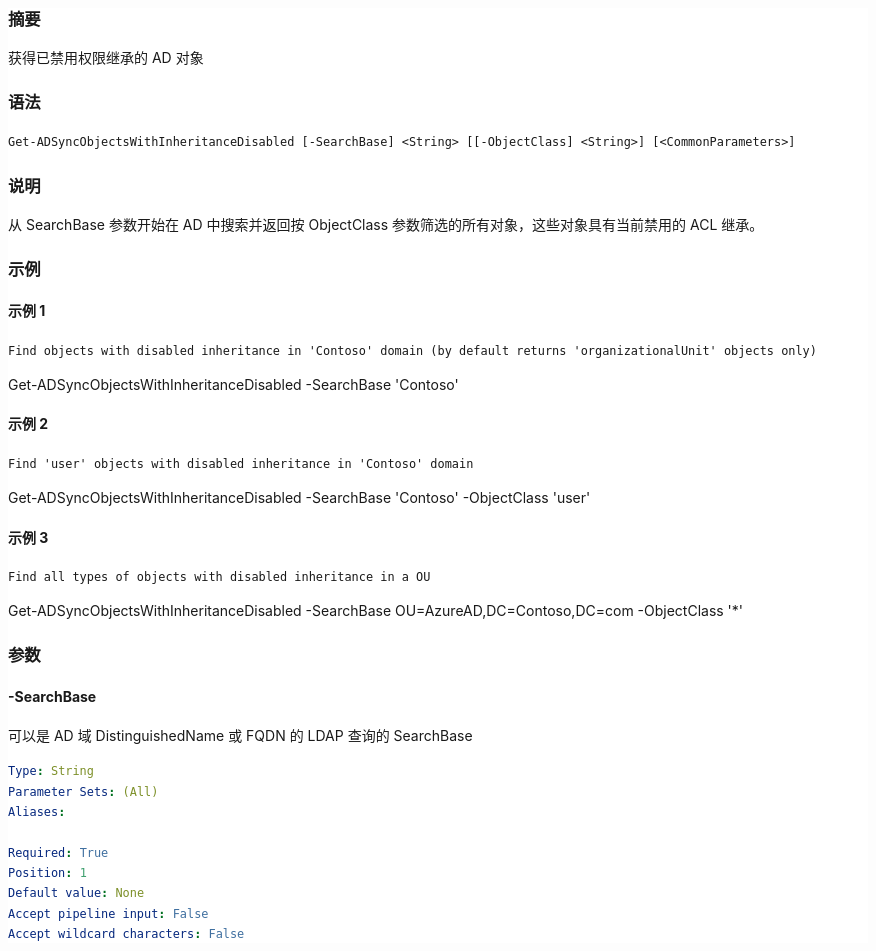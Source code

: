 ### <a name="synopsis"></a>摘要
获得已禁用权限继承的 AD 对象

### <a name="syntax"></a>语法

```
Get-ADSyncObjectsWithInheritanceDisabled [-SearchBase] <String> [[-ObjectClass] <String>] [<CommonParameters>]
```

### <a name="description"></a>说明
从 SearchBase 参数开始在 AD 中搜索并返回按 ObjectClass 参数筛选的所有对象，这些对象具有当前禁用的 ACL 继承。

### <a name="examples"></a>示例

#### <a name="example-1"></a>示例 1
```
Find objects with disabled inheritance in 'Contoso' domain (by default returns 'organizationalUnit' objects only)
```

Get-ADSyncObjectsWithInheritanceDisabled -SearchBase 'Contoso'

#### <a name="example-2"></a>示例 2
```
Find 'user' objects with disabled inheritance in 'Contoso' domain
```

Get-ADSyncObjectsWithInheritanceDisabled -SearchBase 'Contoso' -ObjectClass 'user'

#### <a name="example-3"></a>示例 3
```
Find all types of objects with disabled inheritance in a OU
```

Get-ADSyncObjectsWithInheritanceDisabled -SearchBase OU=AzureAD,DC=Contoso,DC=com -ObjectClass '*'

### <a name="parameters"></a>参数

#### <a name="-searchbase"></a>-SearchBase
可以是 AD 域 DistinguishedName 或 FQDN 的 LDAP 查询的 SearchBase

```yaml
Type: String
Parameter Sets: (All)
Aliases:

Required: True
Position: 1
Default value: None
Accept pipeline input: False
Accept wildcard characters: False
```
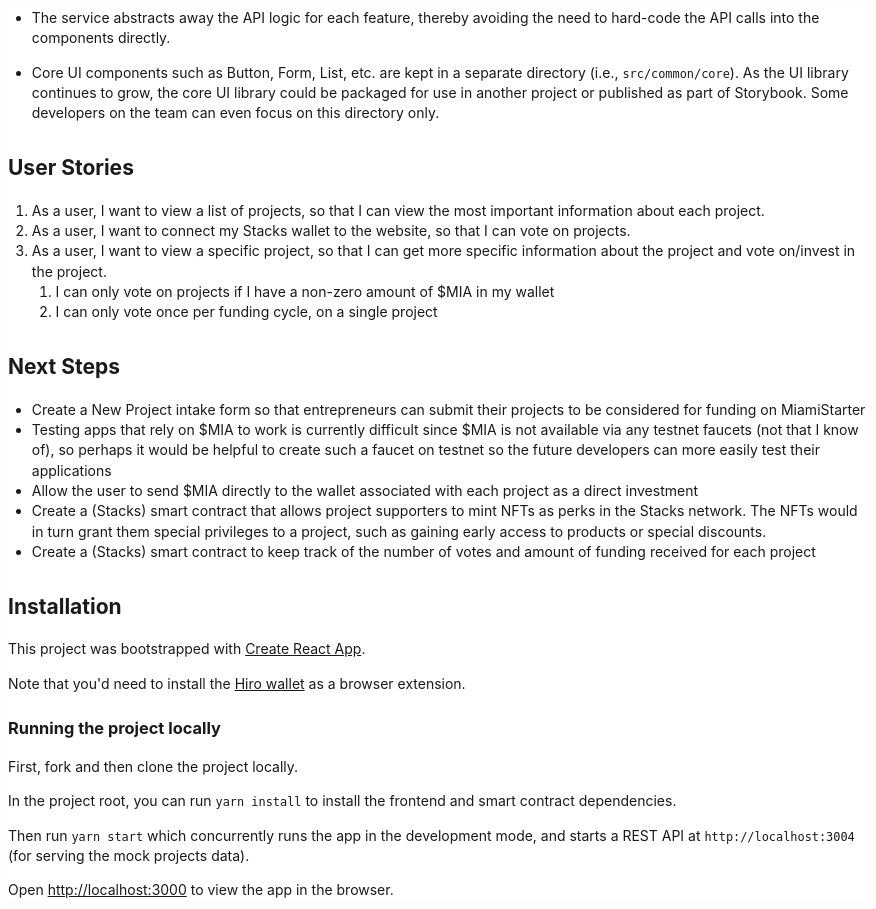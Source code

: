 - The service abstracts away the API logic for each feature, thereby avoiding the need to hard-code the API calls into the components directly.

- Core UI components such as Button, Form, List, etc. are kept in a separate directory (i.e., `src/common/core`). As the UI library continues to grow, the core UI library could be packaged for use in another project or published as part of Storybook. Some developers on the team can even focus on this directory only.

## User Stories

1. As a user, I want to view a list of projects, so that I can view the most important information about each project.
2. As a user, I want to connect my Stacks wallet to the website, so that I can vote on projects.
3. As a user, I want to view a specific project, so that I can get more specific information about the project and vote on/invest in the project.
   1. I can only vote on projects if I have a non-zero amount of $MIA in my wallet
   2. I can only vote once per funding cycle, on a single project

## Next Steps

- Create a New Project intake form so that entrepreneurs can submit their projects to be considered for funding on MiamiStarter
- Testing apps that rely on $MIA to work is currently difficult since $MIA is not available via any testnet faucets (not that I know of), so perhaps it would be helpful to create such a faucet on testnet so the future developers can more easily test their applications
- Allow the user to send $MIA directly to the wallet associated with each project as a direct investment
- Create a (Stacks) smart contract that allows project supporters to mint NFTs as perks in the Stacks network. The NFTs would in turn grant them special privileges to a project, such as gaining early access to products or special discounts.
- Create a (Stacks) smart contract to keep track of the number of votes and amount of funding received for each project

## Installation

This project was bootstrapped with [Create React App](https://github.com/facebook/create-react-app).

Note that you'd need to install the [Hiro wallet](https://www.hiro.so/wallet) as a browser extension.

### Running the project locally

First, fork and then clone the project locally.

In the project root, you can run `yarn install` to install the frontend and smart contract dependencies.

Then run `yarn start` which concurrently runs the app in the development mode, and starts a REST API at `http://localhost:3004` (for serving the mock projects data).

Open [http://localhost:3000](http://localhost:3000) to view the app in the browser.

□ □ □

Copy word for word the stretch of entries above from the line that has "Note that you'd" through the line that has "First, fork and", both ends included, and nothing outside it.

● **TASK ANSWER**
Note that you'd need to install the [Hiro wallet](https://www.hiro.so/wallet) as a browser extension.

### Running the project locally

First, fork and then clone the project locally.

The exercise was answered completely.